More than the Russian probably expected.

Definitely more than he wanted.

Trying to become the sixth driver to win two bobsled gold medals in the same games, Zubkov has a narrow lead over Latvia's Oskars Melbardis, defending gold medalist Steven Holcomb in USA-1 and Germany's Maximilian Arndt after the first two runs of the four-man competition, shaping up to be a sled-to-sled battle between the world's fastest drivers on ice.

The margin: 0.17 seconds separating four sleds, the closest four-man race through two runs in Olympic history.

So before the cauldron in Sochi goes dark Sunday night, there's some drama left to be settled on the bobsled track.

"There's a lot of good teams out here," said Holcomb, who wasn't slowed by a nagging calf injury. "I knew it was going to be a battle like this."

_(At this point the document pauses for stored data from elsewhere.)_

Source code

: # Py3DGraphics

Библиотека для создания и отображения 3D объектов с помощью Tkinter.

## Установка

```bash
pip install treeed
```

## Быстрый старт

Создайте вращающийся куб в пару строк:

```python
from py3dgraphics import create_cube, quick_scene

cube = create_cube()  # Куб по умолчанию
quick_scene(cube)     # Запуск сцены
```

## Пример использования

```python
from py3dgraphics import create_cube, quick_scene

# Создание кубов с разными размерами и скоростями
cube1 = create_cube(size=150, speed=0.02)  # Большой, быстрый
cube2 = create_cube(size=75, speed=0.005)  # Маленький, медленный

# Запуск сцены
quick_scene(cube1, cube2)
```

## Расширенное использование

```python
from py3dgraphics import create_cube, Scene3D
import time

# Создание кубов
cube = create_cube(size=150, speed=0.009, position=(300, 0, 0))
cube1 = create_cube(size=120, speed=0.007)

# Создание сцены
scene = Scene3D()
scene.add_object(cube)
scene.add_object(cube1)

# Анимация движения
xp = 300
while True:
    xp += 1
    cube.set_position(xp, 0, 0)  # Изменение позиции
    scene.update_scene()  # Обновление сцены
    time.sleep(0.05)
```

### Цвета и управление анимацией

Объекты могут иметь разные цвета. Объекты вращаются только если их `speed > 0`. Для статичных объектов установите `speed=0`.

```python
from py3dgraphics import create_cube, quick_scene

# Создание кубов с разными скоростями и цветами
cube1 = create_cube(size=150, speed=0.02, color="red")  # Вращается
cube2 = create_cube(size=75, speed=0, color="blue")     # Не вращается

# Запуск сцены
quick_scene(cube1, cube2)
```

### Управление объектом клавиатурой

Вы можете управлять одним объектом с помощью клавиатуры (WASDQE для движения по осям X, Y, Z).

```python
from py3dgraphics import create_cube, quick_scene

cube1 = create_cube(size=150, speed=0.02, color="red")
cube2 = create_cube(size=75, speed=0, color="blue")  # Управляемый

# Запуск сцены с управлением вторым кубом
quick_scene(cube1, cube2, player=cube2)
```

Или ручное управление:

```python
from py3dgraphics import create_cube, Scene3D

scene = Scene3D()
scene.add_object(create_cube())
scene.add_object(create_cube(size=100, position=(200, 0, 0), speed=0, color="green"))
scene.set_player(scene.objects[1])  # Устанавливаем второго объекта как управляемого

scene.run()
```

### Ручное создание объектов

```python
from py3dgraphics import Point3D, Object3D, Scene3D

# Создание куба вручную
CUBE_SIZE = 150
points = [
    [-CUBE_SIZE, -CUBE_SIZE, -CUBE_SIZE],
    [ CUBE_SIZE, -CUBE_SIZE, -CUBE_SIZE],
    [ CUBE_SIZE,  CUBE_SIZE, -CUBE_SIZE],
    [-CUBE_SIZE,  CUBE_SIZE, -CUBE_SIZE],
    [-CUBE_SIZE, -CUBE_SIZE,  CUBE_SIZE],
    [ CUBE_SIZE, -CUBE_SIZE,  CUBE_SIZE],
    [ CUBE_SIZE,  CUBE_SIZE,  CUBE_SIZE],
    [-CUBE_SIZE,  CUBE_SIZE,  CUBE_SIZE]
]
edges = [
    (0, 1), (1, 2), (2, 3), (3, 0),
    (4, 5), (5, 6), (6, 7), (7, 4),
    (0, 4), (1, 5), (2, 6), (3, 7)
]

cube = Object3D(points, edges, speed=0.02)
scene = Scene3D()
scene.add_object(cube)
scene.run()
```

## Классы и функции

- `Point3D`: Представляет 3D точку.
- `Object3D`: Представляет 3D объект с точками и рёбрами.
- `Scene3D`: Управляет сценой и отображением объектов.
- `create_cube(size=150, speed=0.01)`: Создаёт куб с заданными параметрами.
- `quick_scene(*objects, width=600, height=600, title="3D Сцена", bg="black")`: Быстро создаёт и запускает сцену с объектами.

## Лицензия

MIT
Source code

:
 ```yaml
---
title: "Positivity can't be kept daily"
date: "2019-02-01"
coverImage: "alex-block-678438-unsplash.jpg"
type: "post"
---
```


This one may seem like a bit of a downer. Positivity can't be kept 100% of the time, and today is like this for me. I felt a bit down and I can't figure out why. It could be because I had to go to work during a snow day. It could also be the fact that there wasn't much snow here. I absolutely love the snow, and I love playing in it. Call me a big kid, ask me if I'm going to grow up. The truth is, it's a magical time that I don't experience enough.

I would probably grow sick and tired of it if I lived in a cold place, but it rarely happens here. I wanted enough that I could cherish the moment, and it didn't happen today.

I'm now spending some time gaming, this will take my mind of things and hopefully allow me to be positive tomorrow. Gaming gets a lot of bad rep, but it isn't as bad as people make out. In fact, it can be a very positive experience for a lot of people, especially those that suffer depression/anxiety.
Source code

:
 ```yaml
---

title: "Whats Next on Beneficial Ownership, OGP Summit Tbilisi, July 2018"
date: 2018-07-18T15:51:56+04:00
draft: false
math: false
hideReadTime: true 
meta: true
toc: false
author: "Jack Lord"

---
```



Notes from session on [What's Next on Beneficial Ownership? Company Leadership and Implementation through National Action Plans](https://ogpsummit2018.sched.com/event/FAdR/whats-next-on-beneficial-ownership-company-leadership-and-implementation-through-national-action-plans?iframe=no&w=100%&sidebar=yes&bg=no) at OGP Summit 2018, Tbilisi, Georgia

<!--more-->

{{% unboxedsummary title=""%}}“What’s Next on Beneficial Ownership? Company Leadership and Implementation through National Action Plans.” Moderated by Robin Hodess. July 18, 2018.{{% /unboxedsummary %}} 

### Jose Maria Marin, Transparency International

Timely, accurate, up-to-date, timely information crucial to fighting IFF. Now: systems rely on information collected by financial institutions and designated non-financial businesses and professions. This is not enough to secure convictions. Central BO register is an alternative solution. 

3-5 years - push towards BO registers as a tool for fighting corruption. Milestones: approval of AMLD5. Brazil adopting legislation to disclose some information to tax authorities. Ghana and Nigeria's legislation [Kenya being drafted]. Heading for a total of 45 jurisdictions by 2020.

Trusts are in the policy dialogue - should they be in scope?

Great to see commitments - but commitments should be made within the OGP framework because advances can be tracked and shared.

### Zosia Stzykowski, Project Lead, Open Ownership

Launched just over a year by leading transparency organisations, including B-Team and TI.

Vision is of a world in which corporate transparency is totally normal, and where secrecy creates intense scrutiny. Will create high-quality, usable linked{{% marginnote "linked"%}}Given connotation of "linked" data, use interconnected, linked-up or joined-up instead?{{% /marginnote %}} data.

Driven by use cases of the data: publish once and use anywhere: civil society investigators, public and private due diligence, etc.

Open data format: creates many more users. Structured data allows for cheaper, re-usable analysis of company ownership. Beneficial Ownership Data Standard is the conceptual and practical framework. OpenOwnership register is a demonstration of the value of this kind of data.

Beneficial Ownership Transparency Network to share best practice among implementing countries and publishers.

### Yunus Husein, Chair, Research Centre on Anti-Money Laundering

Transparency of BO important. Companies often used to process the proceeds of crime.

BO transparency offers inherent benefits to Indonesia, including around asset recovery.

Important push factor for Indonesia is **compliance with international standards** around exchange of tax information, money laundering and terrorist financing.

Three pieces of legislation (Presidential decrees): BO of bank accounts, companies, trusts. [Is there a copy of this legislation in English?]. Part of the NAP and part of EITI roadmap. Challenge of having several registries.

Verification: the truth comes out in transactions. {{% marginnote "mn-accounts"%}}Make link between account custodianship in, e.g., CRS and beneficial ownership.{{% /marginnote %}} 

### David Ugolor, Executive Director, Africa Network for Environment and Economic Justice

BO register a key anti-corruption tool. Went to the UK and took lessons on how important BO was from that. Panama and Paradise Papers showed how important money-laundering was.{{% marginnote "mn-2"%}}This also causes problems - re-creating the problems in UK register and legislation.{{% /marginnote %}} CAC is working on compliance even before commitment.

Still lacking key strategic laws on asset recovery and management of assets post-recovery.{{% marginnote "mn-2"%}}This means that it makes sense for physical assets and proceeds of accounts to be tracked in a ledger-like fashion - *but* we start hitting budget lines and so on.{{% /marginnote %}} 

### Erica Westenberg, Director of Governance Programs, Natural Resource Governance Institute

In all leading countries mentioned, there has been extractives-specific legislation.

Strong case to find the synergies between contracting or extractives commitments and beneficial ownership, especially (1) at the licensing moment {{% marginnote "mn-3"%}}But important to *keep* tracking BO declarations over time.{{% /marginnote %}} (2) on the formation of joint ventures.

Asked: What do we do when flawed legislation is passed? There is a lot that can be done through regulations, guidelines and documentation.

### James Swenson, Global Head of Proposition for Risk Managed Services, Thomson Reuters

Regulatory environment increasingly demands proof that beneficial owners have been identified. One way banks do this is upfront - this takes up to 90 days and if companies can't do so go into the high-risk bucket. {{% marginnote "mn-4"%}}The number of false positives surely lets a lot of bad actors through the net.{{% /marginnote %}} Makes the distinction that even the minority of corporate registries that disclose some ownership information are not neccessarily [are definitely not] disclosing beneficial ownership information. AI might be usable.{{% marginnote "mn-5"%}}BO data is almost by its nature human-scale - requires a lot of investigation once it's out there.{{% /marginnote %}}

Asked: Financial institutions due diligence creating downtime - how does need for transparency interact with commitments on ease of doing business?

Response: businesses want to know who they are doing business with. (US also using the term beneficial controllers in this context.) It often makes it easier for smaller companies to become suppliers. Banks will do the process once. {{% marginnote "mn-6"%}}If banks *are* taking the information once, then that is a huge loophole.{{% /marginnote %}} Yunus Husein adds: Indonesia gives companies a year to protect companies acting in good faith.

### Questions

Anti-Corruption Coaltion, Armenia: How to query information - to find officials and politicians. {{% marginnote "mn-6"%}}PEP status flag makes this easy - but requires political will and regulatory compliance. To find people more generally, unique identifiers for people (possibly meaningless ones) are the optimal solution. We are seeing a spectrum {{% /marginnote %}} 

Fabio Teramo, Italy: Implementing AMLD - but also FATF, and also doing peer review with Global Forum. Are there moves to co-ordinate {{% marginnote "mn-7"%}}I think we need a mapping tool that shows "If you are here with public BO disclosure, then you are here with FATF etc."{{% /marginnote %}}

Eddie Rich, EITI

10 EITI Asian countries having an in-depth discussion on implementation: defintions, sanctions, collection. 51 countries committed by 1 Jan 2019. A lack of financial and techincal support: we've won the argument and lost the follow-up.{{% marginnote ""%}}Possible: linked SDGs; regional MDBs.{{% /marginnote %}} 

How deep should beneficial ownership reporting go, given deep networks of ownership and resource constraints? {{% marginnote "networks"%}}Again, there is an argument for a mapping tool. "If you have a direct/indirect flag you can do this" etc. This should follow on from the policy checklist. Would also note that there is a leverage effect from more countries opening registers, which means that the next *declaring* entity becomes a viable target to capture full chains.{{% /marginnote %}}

The favorite after dominating the two-man event, the 39-year-old Zubkov and his crew completed their two runs down the Sanki Sliding Center track on Saturday in 1 minute, 50.19 seconds — 0.04 seconds ahead of Melbardis, who jumped three sleds with a blistering second run.

Holcomb, who couldn't catch Zubkov in two-man and settled for bronze, is fourth, 0.17 seconds behind Zubkov. Arndt in Germany-1 is third, 0.16 seconds back.

The 0.17-second gap between first and fourth place is the closest through two runs in Olympic history, topping the 0.23-second space between the four top challengers at Albertville in 1992.

With two runs left on Sunday, the gold is very much up for grabs.

"I knew it was going to be hard to be first," Holcomb said. "Coming down and having that pretty good lead going into that second heat, ahead of the Latvians, it shows anybody can have a good run and move right up. We're only 17-hundreths out of a gold medal and that can be made up in two runs, easily."

If Zubkov is feeling any pressure to win Russia's first gold in four-man and put an exclamation point on the Sochi Games for the host nation, he's not showing it — at least not in his sled.

But after his two runs, Zubkov was somewhat tense and a little irritated by a crash involving Canada-3, which came shortly before the leading sleds began their second runs.

"The Canadians spoiled the track," Zubkov snapped. "That's why the top teams are struggling."

Canadian driver Justin Kripps' wreck didn't bother Melbardis, who posted a time of 55.13 on his second run to move ahead of Arndt, Holcomb and Germany's Thomas Florschuetz. Melbardis won a World Cup event here last year, and was viewed as a potential spoiler in four-man.

Chilled by the colder temperatures at night, the world's longest track was lightning fast for the 30-sled field. It challenged the drivers, who made their training runs during the day in much warmer weather and had to quickly adjust to maneuvering their 460-pound (208-kilogram) vehicles loaded with 800 pounds (363 kilograms) of passengers in unfamiliar conditions.